If code throws ImportError, AttributeError, or TypeError, introspect the installed package and adapt the example to match the actual API rather than retrying.

The genome build and the aligner backend ARE the versions that matter. The bisulfite index is built once per genome FASTA with a specific backend (--bowtie2 vs --hisat2); the index must match the backend used at alignment time, and the FASTA build (hg38 vs T2T-CHM13) fixes every downstream coordinate. EM-seq uses the identical aligners and flags as bisulfite - only the upstream chemistry and the coverage/efficiency expectations change.

Bismark Alignment

"Align my bisulfite sequencing reads" -> Confirm the library type to pick the strand flag, trim the chemistry-specific artifacts, then map the C->T-converted reads to a C->T/G->A-converted reference - because the protocol and conversion, not the aligner, decide whether the calls mean anything.
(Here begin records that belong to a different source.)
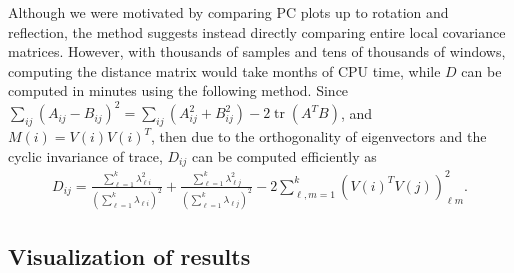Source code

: \documentclass[11pt, oneside]{article}   	%
\DeclareMathOperator{\tr}{tr}
\begin{document}
Although we were motivated by comparing PC plots up to rotation and reflection,
the method suggests instead directly comparing entire local covariance matrices. 
However, with thousands of samples and tens of thousands of windows,
computing the distance matrix would take months of CPU time,
while $D$ can be computed in minutes using the following method.
Since 
$\sum_{ij} (A_{ij}-B_{ij})^2 = \sum_{ij} (A^2_{ij} + B^2_{ij}) - 2 \tr(A^T B)$,
and $M(i) = V(i) V(i)^T$,
then due to the orthogonality of eigenvectors and the cyclic invariance of trace,
$D_{ij}$ can be computed efficiently as
\begin{align}
    D_{ij} 
    = 
    \frac{ \sum_{\ell=1}^k \lambda_{\ell i}^2 }{ (\sum_{\ell=1}^k \lambda_{\ell i})^2 }
    + \frac{ \sum_{\ell=1}^k \lambda_{\ell j}^2 }{ (\sum_{\ell=1}^k \lambda_{\ell j})^2 }
    - 2 \sum_{\ell, m=1}^k (V(i)^T V(j))^2_{\ell m} .
\end{align}


\subsection{Visualization of results}
\end{document}
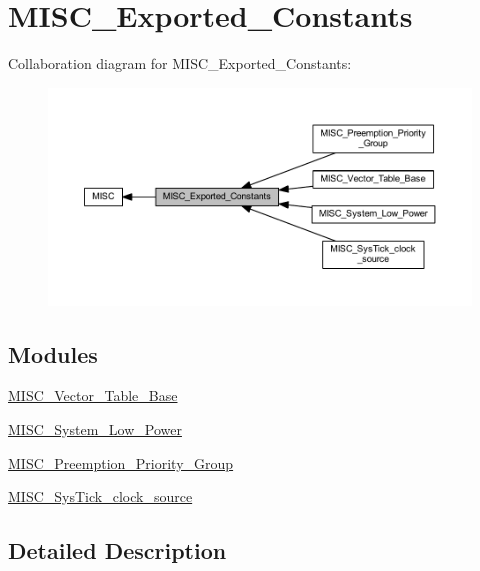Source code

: \hypertarget{group___m_i_s_c___exported___constants}{}\section{M\+I\+S\+C\+\_\+\+Exported\+\_\+\+Constants}
\label{group___m_i_s_c___exported___constants}
Collaboration diagram for M\+I\+S\+C\+\_\+\+Exported\+\_\+\+Constants\+:
\nopagebreak
\begin{figure}[H]
\begin{center}
\leavevmode
\includegraphics[width=350pt]{group___m_i_s_c___exported___constants}
\end{center}
\end{figure}
\subsection*{Modules}
\begin{DoxyCompactItemize}
\item 
\hyperlink{group___m_i_s_c___vector___table___base}{M\+I\+S\+C\+\_\+\+Vector\+\_\+\+Table\+\_\+\+Base}
\item 
\hyperlink{group___m_i_s_c___system___low___power}{M\+I\+S\+C\+\_\+\+System\+\_\+\+Low\+\_\+\+Power}
\item 
\hyperlink{group___m_i_s_c___preemption___priority___group}{M\+I\+S\+C\+\_\+\+Preemption\+\_\+\+Priority\+\_\+\+Group}
\item 
\hyperlink{group___m_i_s_c___sys_tick__clock__source}{M\+I\+S\+C\+\_\+\+Sys\+Tick\+\_\+clock\+\_\+source}
\end{DoxyCompactItemize}


\subsection{Detailed Description}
• CLI: bismark_genome_preparation --bowtie2 genome/ then bismark --genome genome/ -1 R1.fq.gz -2 R2.fq.gz -o out/

Scope: short-read bisulfite (WGBS/RRBS/PBAT) and enzymatic (EM-seq) alignment, the genome index, the strand/library flag, deduplication, and conversion QC. Methylation extraction from the BAM (XM tag, MethylDackel, cytosine reports) -> methylation-calling. Per-CpG/DMR statistics -> differential-cpg-testing, dmr-detection. Long-read native MM/ML modification calling -> long-read-sequencing/nanopore-methylation. Adapter trimming mechanics -> read-qc/adapter-trimming.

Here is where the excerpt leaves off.